__PROBLEM STATEMENT__
In the records below, find each line containing the word "github" and copy it.

__SUPPLIED RECORDS__
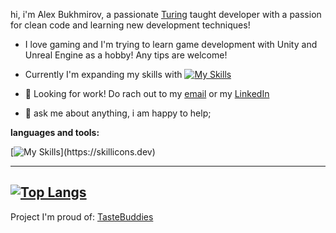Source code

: hi, i'm Alex Bukhmirov, a passionate <a href="https://turing.edu/" target="_blank">Turing</a> taught developer with a passion for clean code and learning new development techniques!

 - I love gaming and I'm trying to learn game development with Unity and Unreal Engine as a hobby! Any tips are welcome!
 - Currently I'm expanding my skills with [![My Skills](https://skillicons.dev/icons?i=cpp)](https://skillicons.dev)
 
 
  
- 💼 Looking for work! Do rach out to my [email](mailto:alexbukhmirov@gmail.com) or my  <a href="www.linkedin.com/in/alex-bukhmirov/" target="_blank">LinkedIn</a>
- 💬 ask me about anything, i am happy to help;

**languages and tools:**  

[![My Skills](https://skillicons.dev/icons?i=bootstrap,js,html,css,cs,discord,dotnet,git,github,linkedin,postgres,postman,replit,unity,unreal,visualstudio,)](https://skillicons.dev)

--------
[![Top Langs](https://github-readme-stats.vercel.app/api/top-langs/?username=abukhmirov&hide=css)](https://github.com/abukhmirov/github-readme-stats)
--------

Project I'm proud of:
[TasteBuddies](https://github.com/abukhmirov/TasteBuddies)

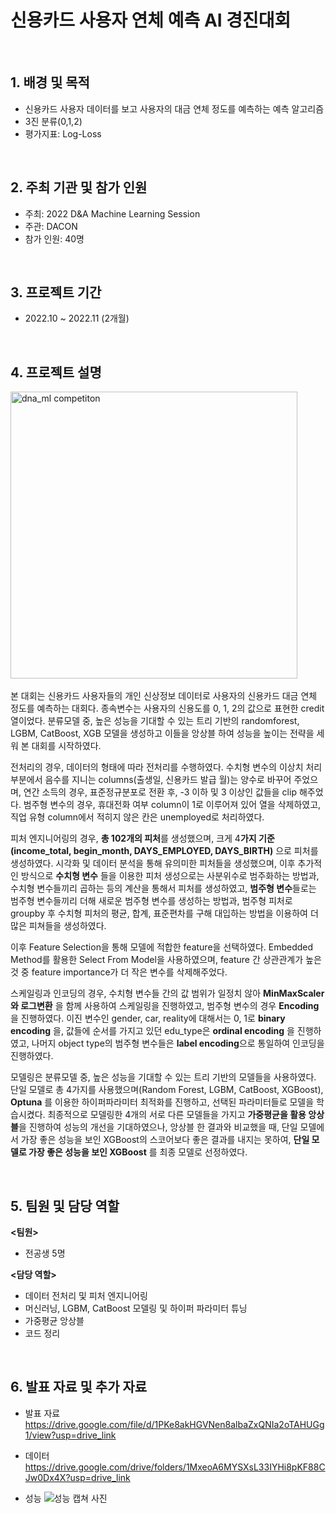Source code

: # 신용카드 사용자 연체 예측 AI 경진대회

<br/>

## 1. 배경 및 목적

- 신용카드 사용자 데이터를 보고 사용자의 대금 연체 정도를 예측하는 예측 알고리즘
- 3진 분류(0,1,2)
- 평가지표: Log-Loss

<br/>

## 2. 주최 기관 및 참가 인원

- 주최: 2022 D&A Machine Learning Session
- 주관: DACON
- 참가 인원: 40명
  
<br/>

## 3. 프로젝트 기간 

- 2022.10 ~ 2022.11 (2개월)

<br/>

## 4. 프로젝트 설명 
<img width="459" alt="dna_ml competiton" src="https://github.com/Ji-eun-Kim/DnA-ML-competition/assets/124686375/51a35b5d-b4bb-4136-8e81-2edf8833c0c6">  <br>  
본 대회는 신용카드 사용자들의 개인 신상정보 데이터로 사용자의 신용카드 대금 연체 정도를 예측하는 대회다. 종속변수는 사용자의 신용도를 0, 1, 2의 값으로 표현한 credit 열이었다. 분류모델 중, 높은 성능을 기대할 수 있는 트리 기반의 randomforest, LGBM, CatBoost, XGB 모델을 생성하고 이들을 앙상블 하여 성능을 높이는 전략을 세워 본 대회를 시작하였다.

   전처리의 경우, 데이터의 형태에 따라 전처리를 수행하였다. 수치형 변수의 이상치 처리 부분에서 음수를 지니는 columns(출생일, 신용카드 발급 월)는 양수로 바꾸어 주었으며, 연간 소득의 경우, 표준정규분포로 전환 후, -3 이하 및 3 이상인 값들을 clip 해주었다.  범주형 변수의 경우, 휴대전화 여부 column이 1로 이루어져 있어 열을 삭제하였고, 직업 유형 column에서 적히지 않은 칸은 unemployed로 처리하였다. 

   피처 엔지니어링의 경우, **총 102개의 피처**를 생성했으며, 크게 4**가지 기준(income_total, begin_month, DAYS_EMPLOYED, DAYS_BIRTH)** 으로 피처를 생성하였다. 시각화 및 데이터 분석을 통해 유의미한 피처들을 생성했으며, 이후 추가적인 방식으로 **수치형 변수** 들을 이용한 피처 생성으로는 사분위수로 범주화하는 방법과, 수치형 변수들끼리 곱하는 등의 계산을 통해서 피처를 생성하였고, **범주형 변수**들로는 범주형 변수들끼리 더해 새로운 범주형 변수를 생성하는 방법과, 범주형 피처로 groupby 후 수치형 피처의 평균, 합계, 표준편차를 구해 대입하는 방법을 이용하여 더 많은 피쳐들을 생성하였다. 

   이후 Feature Selection을 통해 모델에 적합한 feature을 선택하였다. Embedded Method를 활용한 Select From Model을 사용하였으며, feature 간 상관관계가 높은 것 중 feature importance가 더 작은 변수를 삭제해주었다. 

   스케일링과 인코딩의 경우, 수치형 변수들 간의 값 범위가 일정치 않아 **MinMaxScaler**  **와 로그변환** 을 함께 사용하여 스케일링을 진행하였고, 범주형 변수의 경우 **Encoding** 을 진행하였다. 이진 변수인 gender, car, reality에 대해서는 0, 1로 **binary encoding** 을, 값들에 순서를 가지고 있던 edu_type은 **ordinal encoding** 을 진행하였고, 나머지 object type의 범주형 변수들은 **label encoding**으로 통일하여 인코딩을 진행하였다. 

   모델링은 분류모델 중, 높은 성능을 기대할 수 있는 트리 기반의 모델들을 사용하였다. 단일 모델로 총 4가지를 사용했으며(Random Forest, LGBM, CatBoost, XGBoost), **Optuna** 를 이용한 하이퍼파라미터 최적화를 진행하고, 선택된 파라미터들로 모델을 학습시켰다. 최종적으로 모델링한 4개의 서로 다른 모델들을 가지고 **가중평균을 활용 앙상블**을 진행하여 성능의 개선을 기대하였으나, 앙상블 한 결과와 비교했을 때, 단일 모델에서 가장 좋은 성능을 보인 XGBoost의 스코어보다 좋은 결과를 내지는 못하여, **단일 모델로 가장 좋은 성능을 보인 XGBoost** 를 최종 모델로 선정하였다.

<br/>

## 5. 팀원 및 담당 역할
**<팀원>**
- 전공생 5명   

  

    
  
**<담당 역할>**

- 데이터 전처리 및 피처 엔지니어링
- 머신러닝, LGBM, CatBoost 모델링 및 하이퍼 파라미터 튜닝
- 가중평균 앙상블
- 코드 정리

<br/>

## 6. 발표 자료 및 추가 자료

- 발표 자료  
https://drive.google.com/file/d/1PKe8akHGVNen8albaZxQNIa2oTAHUGg1/view?usp=drive_link

- 데이터  
https://drive.google.com/drive/folders/1MxeoA6MYSXsL33IYHi8pKF88CJw0Dx4X?usp=drive_link

- 성능
![성능 캡쳐 사진](https://github.com/Ji-eun-Kim/DnA-ML-competition/assets/124686375/c01b70f7-f0df-41ad-aed3-c1bf6b31967c)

__RESPONSE BOX__
[![My Skills](https://skillicons.dev/icons?i=bootstrap,js,html,css,cs,discord,dotnet,git,github,linkedin,postgres,postman,replit,unity,unreal,visualstudio,)](https://skillicons.dev)
[![Top Langs](https://github-readme-stats.vercel.app/api/top-langs/?username=abukhmirov&hide=css)](https://github.com/abukhmirov/github-readme-stats)
[TasteBuddies](https://github.com/abukhmirov/TasteBuddies)
<img width="459" alt="dna_ml competiton" src="https://github.com/Ji-eun-Kim/DnA-ML-competition/assets/124686375/51a35b5d-b4bb-4136-8e81-2edf8833c0c6">  <br>  
![성능 캡쳐 사진](https://github.com/Ji-eun-Kim/DnA-ML-competition/assets/124686375/c01b70f7-f0df-41ad-aed3-c1bf6b31967c)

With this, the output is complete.